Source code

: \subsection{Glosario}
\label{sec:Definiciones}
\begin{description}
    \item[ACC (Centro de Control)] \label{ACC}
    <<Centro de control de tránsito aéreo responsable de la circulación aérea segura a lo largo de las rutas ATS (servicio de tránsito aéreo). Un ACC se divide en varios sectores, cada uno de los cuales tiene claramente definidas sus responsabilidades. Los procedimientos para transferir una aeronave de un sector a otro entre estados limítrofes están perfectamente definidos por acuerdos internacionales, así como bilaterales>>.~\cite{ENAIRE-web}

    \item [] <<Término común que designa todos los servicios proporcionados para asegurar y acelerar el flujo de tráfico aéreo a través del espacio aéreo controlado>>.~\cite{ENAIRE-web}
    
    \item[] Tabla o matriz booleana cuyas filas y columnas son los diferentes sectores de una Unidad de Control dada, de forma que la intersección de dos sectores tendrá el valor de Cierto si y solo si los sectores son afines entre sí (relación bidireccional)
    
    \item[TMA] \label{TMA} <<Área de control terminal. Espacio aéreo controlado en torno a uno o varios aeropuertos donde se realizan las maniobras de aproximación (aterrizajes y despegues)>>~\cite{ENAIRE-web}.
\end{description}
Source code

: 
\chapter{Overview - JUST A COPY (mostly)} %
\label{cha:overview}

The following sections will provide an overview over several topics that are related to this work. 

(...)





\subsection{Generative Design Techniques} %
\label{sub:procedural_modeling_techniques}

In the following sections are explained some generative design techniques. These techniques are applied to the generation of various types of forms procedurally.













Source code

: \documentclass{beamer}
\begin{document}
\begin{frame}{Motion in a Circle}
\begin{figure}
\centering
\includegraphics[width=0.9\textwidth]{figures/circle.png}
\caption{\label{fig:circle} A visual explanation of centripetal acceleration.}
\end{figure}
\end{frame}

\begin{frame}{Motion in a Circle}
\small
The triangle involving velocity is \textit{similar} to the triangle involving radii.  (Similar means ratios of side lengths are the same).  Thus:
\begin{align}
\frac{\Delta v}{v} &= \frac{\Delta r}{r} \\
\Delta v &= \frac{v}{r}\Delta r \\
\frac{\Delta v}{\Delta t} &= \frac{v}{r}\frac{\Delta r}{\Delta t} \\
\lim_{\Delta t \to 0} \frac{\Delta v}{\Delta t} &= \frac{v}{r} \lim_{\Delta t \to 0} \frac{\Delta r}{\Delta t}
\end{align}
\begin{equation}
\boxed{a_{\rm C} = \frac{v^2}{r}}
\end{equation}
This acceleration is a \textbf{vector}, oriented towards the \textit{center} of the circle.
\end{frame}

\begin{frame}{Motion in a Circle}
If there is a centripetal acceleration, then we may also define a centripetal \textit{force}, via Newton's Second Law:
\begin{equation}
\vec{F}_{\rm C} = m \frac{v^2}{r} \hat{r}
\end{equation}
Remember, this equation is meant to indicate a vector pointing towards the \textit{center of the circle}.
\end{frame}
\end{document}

******

• **DIRECTIONS FOR THIS TASK**: Go through the listing above and find each line that contains "controlado", then copy it.

• **ANSWER SECTION**:
    \item [] <<Término común que designa todos los servicios proporcionados para asegurar y acelerar el flujo de tráfico aéreo a través del espacio aéreo controlado>>.~\cite{ENAIRE-web}
    \item[TMA] \label{TMA} <<Área de control terminal. Espacio aéreo controlado en torno a uno o varios aeropuertos donde se realizan las maniobras de aproximación (aterrizajes y despegues)>>~\cite{ENAIRE-web}.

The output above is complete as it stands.